Here’s another. In this case the auditor makes the astounding suggestion that a client is measuring too much. Not only is this based on pure, subjective opinion, it violates the spirit of ISO 9001, and risks putting the company in jeopardy should they take the advice and another auditor later cites them for not having sufficient objectives. The OFI goes on to provide direct consulting by training the client on the auditor’s own personal interpretation of ISO 9001, and how to implement it (“the latter are identified…”). That this interpretation is not actually grounded in ISO 9001 requirements adds more frustration.

ANAB needs no special advice on how to spot these examples of prohibited consulting; they need merely read the reports, and begin to understand that such things add subjectivity and conflicts of interest that undermine the entire accreditation scheme. To date, they simply elect not to.

Technical Expert for metallurgy, since his cymbals are made of metal.

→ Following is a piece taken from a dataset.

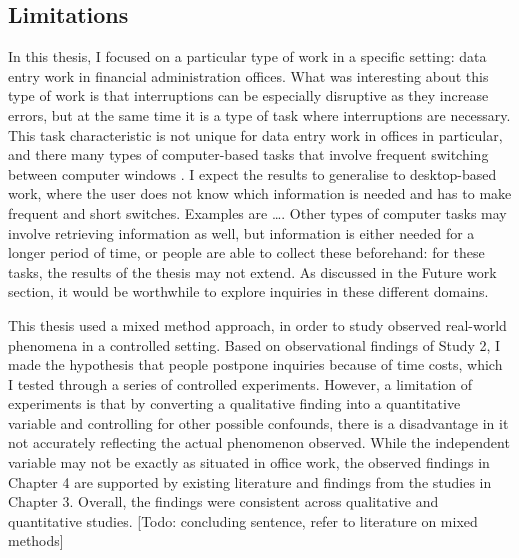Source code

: \subsection{Limitations}
In this thesis, I focused on a particular type of work in a specific setting: data entry work in financial administration offices. What was interesting about this type of work is that interruptions can be especially disruptive as they increase errors, but at the same time it is a type of task where interruptions are necessary. This task characteristic is not unique for data entry work in offices in particular, and there many types of computer-based tasks that involve frequent switching between computer windows \citep{Czerwinski2004}. I expect the results to generalise to desktop-based work, where the user does not know which information is needed and has to make frequent and short switches. Examples are …. Other types of computer tasks may involve retrieving information as well, but information is either needed for a longer period of time, or people are able to collect these beforehand: for these tasks, the results of the thesis may not extend. As discussed in the Future work section, it would be worthwhile to explore inquiries in these different domains. 

This thesis used a mixed method approach, in order to study observed real-world phenomena in a controlled setting. Based on observational findings of Study 2, I made the hypothesis that people postpone inquiries because of time costs, which I tested through a series of controlled experiments. However, a limitation of experiments is that by converting a qualitative finding into a quantitative variable and controlling for other possible confounds, there is a disadvantage in it not accurately reflecting the actual phenomenon observed. While the independent variable may not be exactly as situated in office work, the observed findings in Chapter 4 are supported by existing literature and findings from the studies in Chapter 3. Overall, the findings were consistent across qualitative and quantitative studies. [Todo: concluding sentence, refer to literature on mixed methods]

5. ENFORCE “TECHNICAL EXPERT” RULES

ISO 17021 requires that every CB have on staff “technical experts” (TEs) for the range of services and industries for which it provides certification. Furthermore, the accreditation rules require that such TEs be trained and have demonstrable competence. This means a CB without a TE for electronics cannot provide certification services for electronics companies, because the CB lacks the necessary technical expertise.

As soon as you read that, I am sure you concluded that the rule is routinely ignored, or at least stretched to the near-break point. You’re right. In order to provide certification services to the maximum number of possible clients, the “expertise” of on-staff Technical Experts is exaggerated or even fabricated outright.  I once discovered that one CB’s TE for food manufacturing was deemed competent because his daughter worked as a waitress in a restaurant. Another CB claimed a flight attendant was a suitable TE for aircraft repair.

What’s the impact? TE’s are supposed to ensure that auditors, review committees and other CB activities are in line with each industry’s technical requirements. Without proper industry experts, there is no one to flag bogus auditor nonconformities, no one to spot inappropriate suggestions for improvement, and no one to consider the impact of bad audits on a given industry.

Now, it is nearly impossible for every CB to have a TE on staff for every industry it serves, given the shrinking market size and CBs’ dwindling staff. That’s the defense, anyway. But it’s no excuse.

Instead, registrars should scale their services to match their expertise, rather than “pad their resumes” by exaggerating the skills of existing staff to allow for them to serve every possible industry. If they cannot find a food expert, they shouldn’t offer ISO 22000 services. If they have no aerospace experts, sorry, no AS9100.

ANAB’s OWN BEST INTERESTS

Doing the above would not only benefit the end users of ISO 9001 and related standards, but force improvement on the CBs, as well. Beyond that, of course, it would ensure ANAB had a future-proof industry to continue serving. As it stands, both CBs and ABs are losing market share and going out of business because of a perception that certification is a scam. Enabling the practices above — some of which may be illegal — only hastens the demise of their own companies. In another ten years, there may not be an ANAB to even read this.

If ANAB wants to live up to its mandate to ensure the validity of accredited certifications, and to stop the growth of unaccredited certificate mills, reverse the declining numbers of ISO 9001 certificates, and regain the trust of organizations worldwide, these five steps are an easy way to start. They simply ask that ANAB merely enforce the rules it has now.